/---
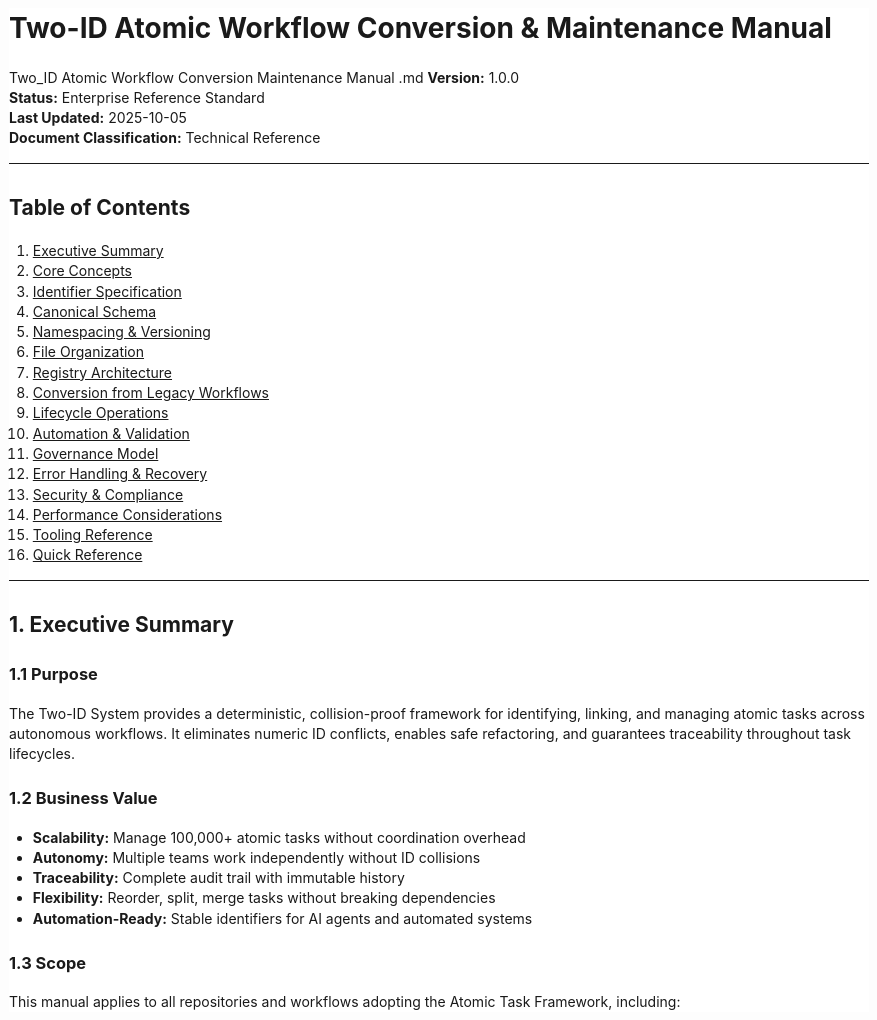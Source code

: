 # Two-ID Atomic Workflow Conversion & Maintenance Manual
 Two_ID Atomic Workflow Conversion  Maintenance Manual
.md
**Version:** 1.0.0  
**Status:** Enterprise Reference Standard  
**Last Updated:** 2025-10-05  
**Document Classification:** Technical Reference

---

## Table of Contents

1. [Executive Summary](#1-executive-summary)
2. [Core Concepts](#2-core-concepts)
3. [Identifier Specification](#3-identifier-specification)
4. [Canonical Schema](#4-canonical-schema)
5. [Namespacing & Versioning](#5-namespacing--versioning)
6. [File Organization](#6-file-organization)
7. [Registry Architecture](#7-registry-architecture)
8. [Conversion from Legacy Workflows](#8-conversion-from-legacy-workflows)
9. [Lifecycle Operations](#9-lifecycle-operations)
10. [Automation & Validation](#10-automation--validation)
11. [Governance Model](#11-governance-model)
12. [Error Handling & Recovery](#12-error-handling--recovery)
13. [Security & Compliance](#13-security--compliance)
14. [Performance Considerations](#14-performance-considerations)
15. [Tooling Reference](#15-tooling-reference)
16. [Quick Reference](#16-quick-reference)

---

## 1. Executive Summary

### 1.1 Purpose

The Two-ID System provides a deterministic, collision-proof framework for identifying, linking, and managing atomic tasks across autonomous workflows. It eliminates numeric ID conflicts, enables safe refactoring, and guarantees traceability throughout task lifecycles.

### 1.2 Business Value

- **Scalability:** Manage 100,000+ atomic tasks without coordination overhead
- **Autonomy:** Multiple teams work independently without ID collisions
- **Traceability:** Complete audit trail with immutable history
- **Flexibility:** Reorder, split, merge tasks without breaking dependencies
- **Automation-Ready:** Stable identifiers for AI agents and automated systems

### 1.3 Scope

This manual applies to all repositories and workflows adopting the Atomic Task Framework, including:
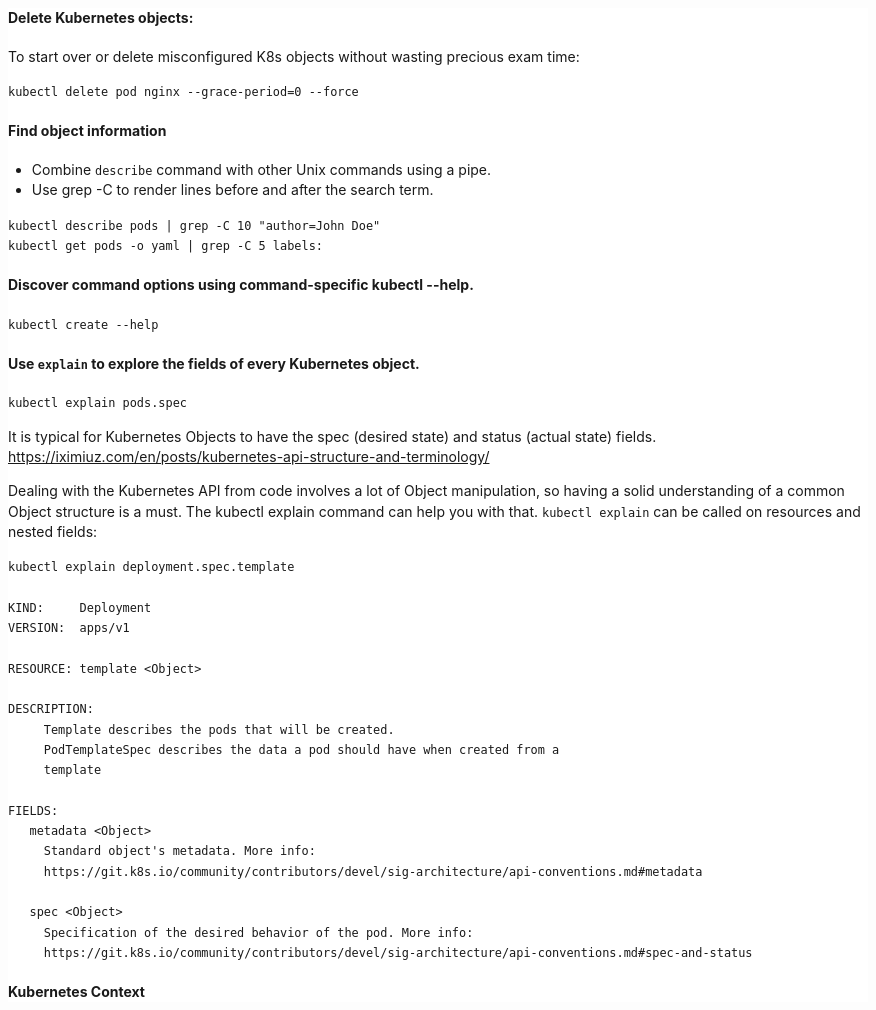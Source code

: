 #### Delete Kubernetes objects:

To start over or delete misconfigured K8s objects without wasting precious exam time:
```
kubectl delete pod nginx --grace-period=0 --force
```
#### Find object information

- Combine `describe` command with other Unix commands using a pipe.  
- Use grep -C to render lines before and after the search term.
```
kubectl describe pods | grep -C 10 "author=John Doe"
kubectl get pods -o yaml | grep -C 5 labels:
```
#### Discover command options using command-specific kubectl --help.
```
kubectl create --help
```
#### Use `explain` to explore the fields of every Kubernetes object.
```
kubectl explain pods.spec
```
It is typical for Kubernetes Objects to have the spec (desired state) and status (actual state) fields.
https://iximiuz.com/en/posts/kubernetes-api-structure-and-terminology/

Dealing with the Kubernetes API from code involves a lot of Object manipulation, so having a solid understanding of a common Object structure is a must. The kubectl explain command can help you with that.  `kubectl explain` can be called on resources and nested fields:
```
kubectl explain deployment.spec.template

KIND:     Deployment
VERSION:  apps/v1

RESOURCE: template <Object>

DESCRIPTION:
     Template describes the pods that will be created.
     PodTemplateSpec describes the data a pod should have when created from a
     template

FIELDS:
   metadata <Object>
     Standard object's metadata. More info:
     https://git.k8s.io/community/contributors/devel/sig-architecture/api-conventions.md#metadata

   spec <Object>
     Specification of the desired behavior of the pod. More info:
     https://git.k8s.io/community/contributors/devel/sig-architecture/api-conventions.md#spec-and-status
```
#### Kubernetes Context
\---
> **Exercise**
Locate all lines in the listing above with the word "Maintenance" and copy them.

> **Answer for this exercise**
: # Two-ID Atomic Workflow Conversion & Maintenance Manual
 Two_ID Atomic Workflow Conversion  Maintenance Manual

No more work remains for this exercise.